◆ Exercise objective
With all images left out, restate the records below exactly as written.

◆ Dataset extract
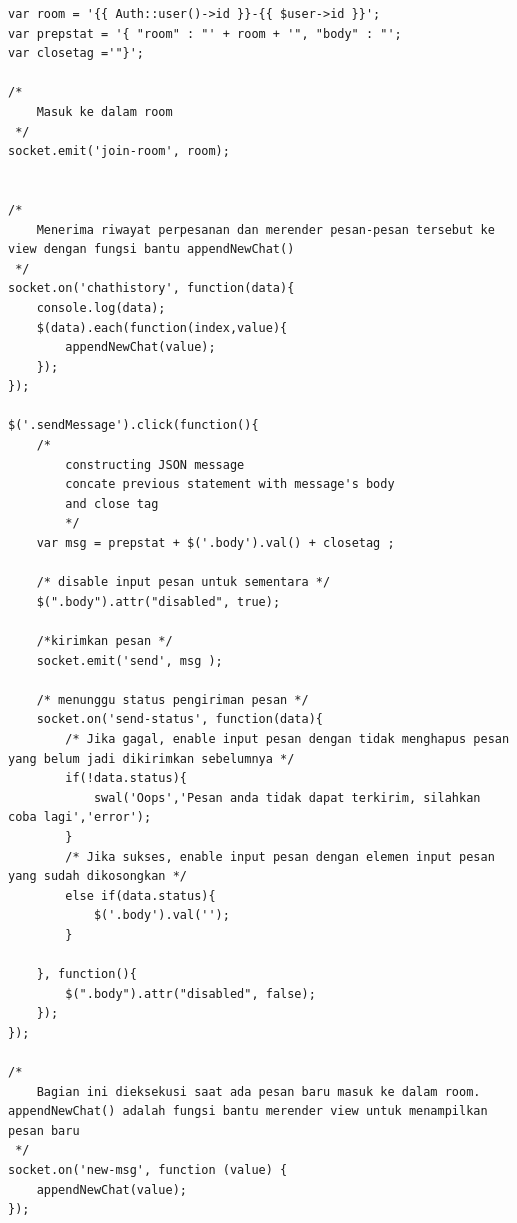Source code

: \begin{lstlisting}[label=cdjq.04-04,style=htmlcssjs,caption=Kode Sumber Logika Pengiriman \& Penerimaan Pesan (menggunakan jQuery)]
var room = '{{ Auth::user()->id }}-{{ $user->id }}';
var prepstat = '{ "room" : "' + room + '", "body" : "';
var closetag ='"}';

/* 
	Masuk ke dalam room
 */
socket.emit('join-room', room);


/* 
	Menerima riwayat perpesanan dan merender pesan-pesan tersebut ke view dengan fungsi bantu appendNewChat()
 */
socket.on('chathistory', function(data){
    console.log(data);
    $(data).each(function(index,value){
        appendNewChat(value);
    });
});

$('.sendMessage').click(function(){
	/*	
		constructing JSON message 
		concate previous statement with message's body
		and close tag
		*/
    var msg = prepstat + $('.body').val() + closetag ;

    /* disable input pesan untuk sementara */
    $(".body").attr("disabled", true);

    /*kirimkan pesan */
    socket.emit('send', msg );

    /* menunggu status pengiriman pesan */
    socket.on('send-status', function(data){
    	/* Jika gagal, enable input pesan dengan tidak menghapus pesan yang belum jadi dikirimkan sebelumnya */
        if(!data.status){
            swal('Oops','Pesan anda tidak dapat terkirim, silahkan coba lagi','error');
        }
        /* Jika sukses, enable input pesan dengan elemen input pesan yang sudah dikosongkan */
        else if(data.status){
            $('.body').val('');
        }

    }, function(){
        $(".body").attr("disabled", false);
    });
});

/* 
	Bagian ini dieksekusi saat ada pesan baru masuk ke dalam room. appendNewChat() adalah fungsi bantu merender view untuk menampilkan pesan baru
 */
socket.on('new-msg', function (value) {
    appendNewChat(value);
});
\end{lstlisting}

◆ Answer box
Source code

: \begin{lstlisting}[label=cdjq.04-04,style=htmlcssjs,caption=Kode Sumber Logika Pengiriman \& Penerimaan Pesan (menggunakan jQuery)]
var room = '{{ Auth::user()->id }}-{{ $user->id }}';
var prepstat = '{ "room" : "' + room + '", "body" : "';
var closetag ='"}';

/* 
	Masuk ke dalam room
 */
socket.emit('join-room', room);


/* 
	Menerima riwayat perpesanan dan merender pesan-pesan tersebut ke view dengan fungsi bantu appendNewChat()
 */
socket.on('chathistory', function(data){
    console.log(data);
    $(data).each(function(index,value){
        appendNewChat(value);
    });
});

$('.sendMessage').click(function(){
	/*	
		constructing JSON message 
		concate previous statement with message's body
		and close tag
		*/
    var msg = prepstat + $('.body').val() + closetag ;

    /* disable input pesan untuk sementara */
    $(".body").attr("disabled", true);

    /*kirimkan pesan */
    socket.emit('send', msg );

    /* menunggu status pengiriman pesan */
    socket.on('send-status', function(data){
    	/* Jika gagal, enable input pesan dengan tidak menghapus pesan yang belum jadi dikirimkan sebelumnya */
        if(!data.status){
            swal('Oops','Pesan anda tidak dapat terkirim, silahkan coba lagi','error');
        }
        /* Jika sukses, enable input pesan dengan elemen input pesan yang sudah dikosongkan */
        else if(data.status){
            $('.body').val('');
        }

    }, function(){
        $(".body").attr("disabled", false);
    });
});

/* 
	Bagian ini dieksekusi saat ada pesan baru masuk ke dalam room. appendNewChat() adalah fungsi bantu merender view untuk menampilkan pesan baru
 */
socket.on('new-msg', function (value) {
    appendNewChat(value);
});
\end{lstlisting}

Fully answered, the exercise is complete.